** Opening ENTRIES SUPPLIED block **

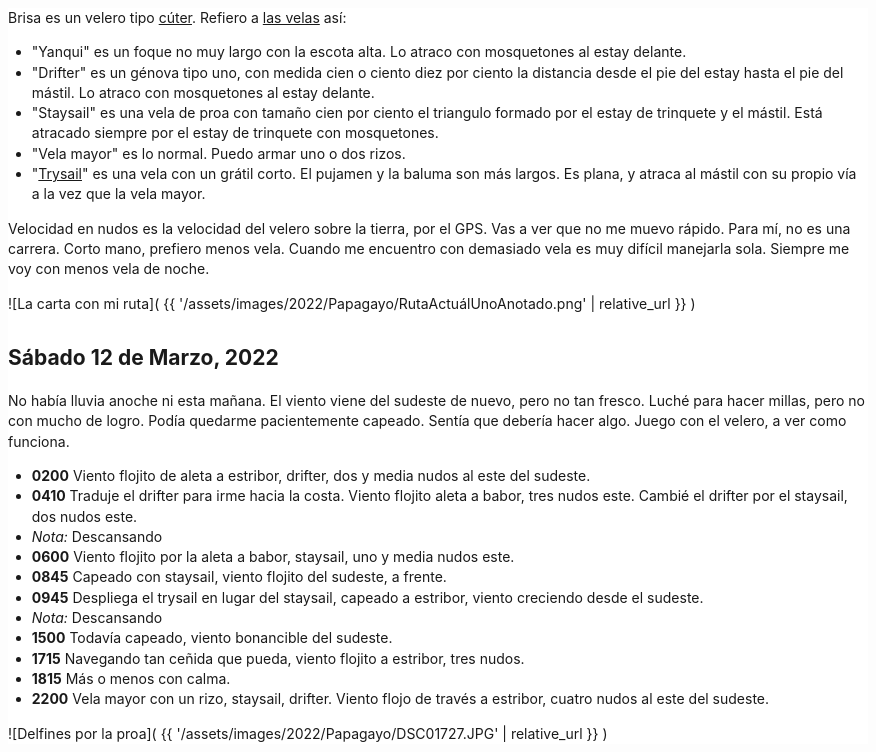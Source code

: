 Brisa es un velero tipo
[cúter](https://es.wikipedia.org/wiki/C%C3%BAter_(embarcaci%C3%B3n)).
Refiero a [las velas](https://es.wikipedia.org/wiki/Foque) así:
- "Yanqui" es un foque no muy largo con la escota alta. Lo atraco con
  mosquetones al estay delante.
- "Drifter" es un génova tipo uno, con medida cien o ciento diez por ciento
  la distancia desde el pie del estay hasta el pie del mástil. Lo atraco
  con mosquetones al estay delante.
- "Staysail" es una vela de proa con tamaño cien por ciento el triangulo
  formado por el estay de trinquete y el mástil. Está atracado siempre por 
  el estay de trinquete con mosquetones.
- "Vela mayor" es lo normal. Puedo armar uno o dos rizos.
- "[Trysail](https://en.wikipedia.org/wiki/Trysail)" es una vela con un grátil
  corto. El pujamen y la baluma son más largos. Es plana, y atraca al mástil
  con su propio vía a la vez que la vela mayor.

Velocidad en nudos es la velocidad del velero sobre la tierra, por el GPS.
Vas a ver que no me muevo rápido. Para mí, no es una carrera. Corto mano,
prefiero menos vela. Cuando me encuentro con demasiado vela es muy difícil
manejarla sola. Siempre me voy con menos vela de noche.

![La carta con mi ruta](
  {{ '/assets/images/2022/Papagayo/RutaActuálUnoAnotado.png' | relative_url }}
)

## Sábado 12 de Marzo, 2022
No había lluvia anoche ni esta mañana. El viento viene del sudeste de nuevo,
pero no tan fresco. Luché para hacer millas, pero no con mucho de logro.
Podía quedarme pacientemente capeado. Sentía que debería hacer algo.
Juego con el velero, a ver como funciona.

- **0200** Viento flojito de aleta a estribor, drifter, dos y media nudos al
  este del sudeste.
- **0410** Traduje el drifter para irme hacia la costa. Viento flojito aleta a
  babor, tres nudos este. Cambié el drifter por el staysail, dos nudos este.
- *Nota:* Descansando
- **0600** Viento flojito por la aleta a babor, staysail, uno y media nudos este.
- **0845** Capeado con staysail, viento flojito del sudeste, a frente.
- **0945** Despliega el trysail en lugar del staysail, capeado a estribor,
  viento creciendo desde el sudeste.
- *Nota:* Descansando
- **1500** Todavía capeado, viento bonancible del sudeste.
- **1715** Navegando tan ceñida que pueda, viento flojito a estribor, tres nudos.
- **1815** Más o menos con calma.
- **2200** Vela mayor con un rizo, staysail, drifter. Viento flojo de través
a estribor, cuatro nudos al este del sudeste.

![Delfines por la proa](
  {{ '/assets/images/2022/Papagayo/DSC01727.JPG' | relative_url }}
)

** Closing ENTRIES SUPPLIED block **

→ REQUIREMENT
What must be returned is only the number of lines in the records that hold the word "estribor".

→ WRITTEN SOLUTION
4